[Exercise]: Every entry must be printed again exactly, with nothing left out.

· · · ·

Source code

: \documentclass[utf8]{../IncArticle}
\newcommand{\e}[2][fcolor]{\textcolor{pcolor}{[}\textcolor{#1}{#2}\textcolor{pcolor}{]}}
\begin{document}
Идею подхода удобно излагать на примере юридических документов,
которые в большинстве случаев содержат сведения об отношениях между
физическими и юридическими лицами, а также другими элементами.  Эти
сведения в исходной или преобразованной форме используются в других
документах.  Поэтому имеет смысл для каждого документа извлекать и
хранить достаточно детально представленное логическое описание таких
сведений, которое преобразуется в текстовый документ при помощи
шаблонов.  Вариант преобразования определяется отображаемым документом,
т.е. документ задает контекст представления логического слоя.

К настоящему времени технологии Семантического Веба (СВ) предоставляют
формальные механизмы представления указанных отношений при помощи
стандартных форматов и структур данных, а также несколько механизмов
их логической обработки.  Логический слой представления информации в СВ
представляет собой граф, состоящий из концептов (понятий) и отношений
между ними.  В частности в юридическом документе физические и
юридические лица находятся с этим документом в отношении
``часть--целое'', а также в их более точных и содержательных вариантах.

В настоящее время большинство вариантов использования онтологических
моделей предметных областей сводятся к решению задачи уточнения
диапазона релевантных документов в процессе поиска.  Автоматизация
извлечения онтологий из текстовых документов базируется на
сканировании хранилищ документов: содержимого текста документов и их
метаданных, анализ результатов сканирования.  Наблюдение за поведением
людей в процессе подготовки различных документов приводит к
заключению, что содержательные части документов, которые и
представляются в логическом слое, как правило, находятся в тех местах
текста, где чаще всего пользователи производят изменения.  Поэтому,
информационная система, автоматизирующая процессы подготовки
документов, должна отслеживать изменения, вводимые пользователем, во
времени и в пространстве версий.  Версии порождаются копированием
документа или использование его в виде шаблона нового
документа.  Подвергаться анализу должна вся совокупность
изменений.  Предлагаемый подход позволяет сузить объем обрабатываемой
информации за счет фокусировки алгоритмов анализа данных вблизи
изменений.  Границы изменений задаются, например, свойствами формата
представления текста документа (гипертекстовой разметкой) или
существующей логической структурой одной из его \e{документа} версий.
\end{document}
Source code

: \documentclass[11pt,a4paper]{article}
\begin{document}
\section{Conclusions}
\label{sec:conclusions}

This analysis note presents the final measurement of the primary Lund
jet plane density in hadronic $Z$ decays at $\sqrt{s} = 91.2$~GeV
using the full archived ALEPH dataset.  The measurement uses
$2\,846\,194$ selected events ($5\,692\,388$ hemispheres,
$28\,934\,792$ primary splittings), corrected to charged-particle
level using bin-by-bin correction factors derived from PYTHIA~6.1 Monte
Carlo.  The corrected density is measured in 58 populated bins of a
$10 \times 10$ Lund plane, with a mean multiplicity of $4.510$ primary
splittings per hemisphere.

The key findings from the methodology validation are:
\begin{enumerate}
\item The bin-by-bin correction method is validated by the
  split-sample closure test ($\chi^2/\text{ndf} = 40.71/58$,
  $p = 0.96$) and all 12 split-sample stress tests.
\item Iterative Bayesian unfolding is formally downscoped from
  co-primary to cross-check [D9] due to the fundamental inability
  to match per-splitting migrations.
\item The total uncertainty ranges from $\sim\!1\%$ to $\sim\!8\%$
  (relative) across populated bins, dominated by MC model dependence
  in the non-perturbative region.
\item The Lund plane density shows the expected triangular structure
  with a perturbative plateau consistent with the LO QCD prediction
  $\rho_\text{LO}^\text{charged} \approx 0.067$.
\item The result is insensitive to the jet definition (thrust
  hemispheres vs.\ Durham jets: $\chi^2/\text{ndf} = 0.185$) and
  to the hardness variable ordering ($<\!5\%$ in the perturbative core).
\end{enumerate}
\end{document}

· · · ·

[Response box]:
Source code

: \documentclass[utf8]{../IncArticle}
\newcommand{\e}[2][fcolor]{\textcolor{pcolor}{[}\textcolor{#1}{#2}\textcolor{pcolor}{]}}
\begin{document}
Идею подхода удобно излагать на примере юридических документов,
которые в большинстве случаев содержат сведения об отношениях между
физическими и юридическими лицами, а также другими элементами.  Эти
сведения в исходной или преобразованной форме используются в других
документах.  Поэтому имеет смысл для каждого документа извлекать и
хранить достаточно детально представленное логическое описание таких
сведений, которое преобразуется в текстовый документ при помощи
шаблонов.  Вариант преобразования определяется отображаемым документом,
т.е. документ задает контекст представления логического слоя.

К настоящему времени технологии Семантического Веба (СВ) предоставляют
формальные механизмы представления указанных отношений при помощи
стандартных форматов и структур данных, а также несколько механизмов
их логической обработки.  Логический слой представления информации в СВ
представляет собой граф, состоящий из концептов (понятий) и отношений
между ними.  В частности в юридическом документе физические и
юридические лица находятся с этим документом в отношении
``часть--целое'', а также в их более точных и содержательных вариантах.

В настоящее время большинство вариантов использования онтологических
моделей предметных областей сводятся к решению задачи уточнения
диапазона релевантных документов в процессе поиска.  Автоматизация
извлечения онтологий из текстовых документов базируется на
сканировании хранилищ документов: содержимого текста документов и их
метаданных, анализ результатов сканирования.  Наблюдение за поведением
людей в процессе подготовки различных документов приводит к
заключению, что содержательные части документов, которые и
представляются в логическом слое, как правило, находятся в тех местах
текста, где чаще всего пользователи производят изменения.  Поэтому,
информационная система, автоматизирующая процессы подготовки
документов, должна отслеживать изменения, вводимые пользователем, во
времени и в пространстве версий.  Версии порождаются копированием
документа или использование его в виде шаблона нового
документа.  Подвергаться анализу должна вся совокупность
изменений.  Предлагаемый подход позволяет сузить объем обрабатываемой
информации за счет фокусировки алгоритмов анализа данных вблизи
изменений.  Границы изменений задаются, например, свойствами формата
представления текста документа (гипертекстовой разметкой) или
существующей логической структурой одной из его \e{документа} версий.
\end{document}
Source code

: \documentclass[11pt,a4paper]{article}
\begin{document}
\section{Conclusions}
\label{sec:conclusions}

This analysis note presents the final measurement of the primary Lund
jet plane density in hadronic $Z$ decays at $\sqrt{s} = 91.2$~GeV
using the full archived ALEPH dataset.  The measurement uses
$2\,846\,194$ selected events ($5\,692\,388$ hemispheres,
$28\,934\,792$ primary splittings), corrected to charged-particle
level using bin-by-bin correction factors derived from PYTHIA~6.1 Monte
Carlo.  The corrected density is measured in 58 populated bins of a
$10 \times 10$ Lund plane, with a mean multiplicity of $4.510$ primary
splittings per hemisphere.

The key findings from the methodology validation are:
\begin{enumerate}
\item The bin-by-bin correction method is validated by the
  split-sample closure test ($\chi^2/\text{ndf} = 40.71/58$,
  $p = 0.96$) and all 12 split-sample stress tests.
\item Iterative Bayesian unfolding is formally downscoped from
  co-primary to cross-check [D9] due to the fundamental inability
  to match per-splitting migrations.
\item The total uncertainty ranges from $\sim\!1\%$ to $\sim\!8\%$
  (relative) across populated bins, dominated by MC model dependence
  in the non-perturbative region.
\item The Lund plane density shows the expected triangular structure
  with a perturbative plateau consistent with the LO QCD prediction
  $\rho_\text{LO}^\text{charged} \approx 0.067$.
\item The result is insensitive to the jet definition (thrust
  hemispheres vs.\ Durham jets: $\chi^2/\text{ndf} = 0.185$) and
  to the hardness variable ordering ($<\!5\%$ in the perturbative core).
\end{enumerate}
\end{document}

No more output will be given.